*Exercise*:
Reproduce every record below word for word and include no pictures.

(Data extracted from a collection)
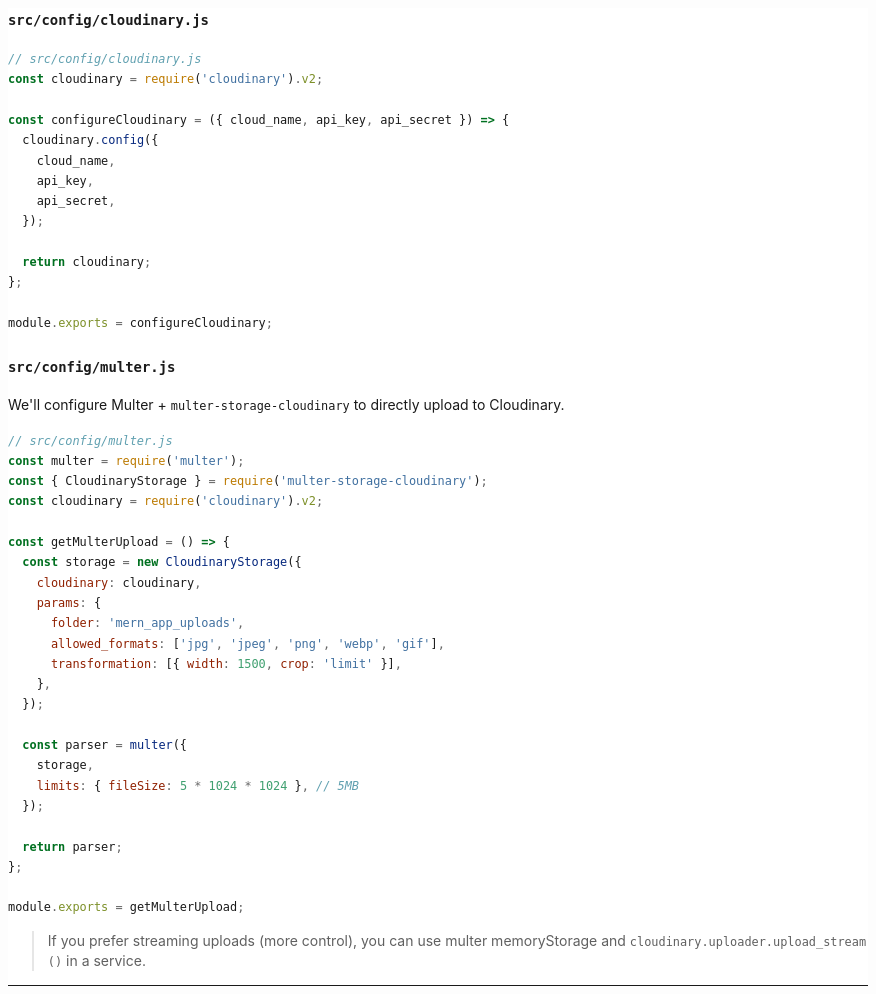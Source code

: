 ### `src/config/cloudinary.js`

```js
// src/config/cloudinary.js
const cloudinary = require('cloudinary').v2;

const configureCloudinary = ({ cloud_name, api_key, api_secret }) => {
  cloudinary.config({
    cloud_name,
    api_key,
    api_secret,
  });

  return cloudinary;
};

module.exports = configureCloudinary;
```

### `src/config/multer.js`

We'll configure Multer + `multer-storage-cloudinary` to directly upload to Cloudinary.

```js
// src/config/multer.js
const multer = require('multer');
const { CloudinaryStorage } = require('multer-storage-cloudinary');
const cloudinary = require('cloudinary').v2;

const getMulterUpload = () => {
  const storage = new CloudinaryStorage({
    cloudinary: cloudinary,
    params: {
      folder: 'mern_app_uploads',
      allowed_formats: ['jpg', 'jpeg', 'png', 'webp', 'gif'],
      transformation: [{ width: 1500, crop: 'limit' }],
    },
  });

  const parser = multer({
    storage,
    limits: { fileSize: 5 * 1024 * 1024 }, // 5MB
  });

  return parser;
};

module.exports = getMulterUpload;
```

> If you prefer streaming uploads (more control), you can use multer memoryStorage and `cloudinary.uploader.upload_stream()` in a service.

---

*Answer box*:
Source code

: ### `src/config/cloudinary.js`

```js
// src/config/cloudinary.js
const cloudinary = require('cloudinary').v2;

const configureCloudinary = ({ cloud_name, api_key, api_secret }) => {
  cloudinary.config({
    cloud_name,
    api_key,
    api_secret,
  });

  return cloudinary;
};

module.exports = configureCloudinary;
```

### `src/config/multer.js`

We'll configure Multer + `multer-storage-cloudinary` to directly upload to Cloudinary.

```js
// src/config/multer.js
const multer = require('multer');
const { CloudinaryStorage } = require('multer-storage-cloudinary');
const cloudinary = require('cloudinary').v2;

const getMulterUpload = () => {
  const storage = new CloudinaryStorage({
    cloudinary: cloudinary,
    params: {
      folder: 'mern_app_uploads',
      allowed_formats: ['jpg', 'jpeg', 'png', 'webp', 'gif'],
      transformation: [{ width: 1500, crop: 'limit' }],
    },
  });

  const parser = multer({
    storage,
    limits: { fileSize: 5 * 1024 * 1024 }, // 5MB
  });

  return parser;
};

module.exports = getMulterUpload;
```

> If you prefer streaming uploads (more control), you can use multer memoryStorage and `cloudinary.uploader.upload_stream()` in a service.

---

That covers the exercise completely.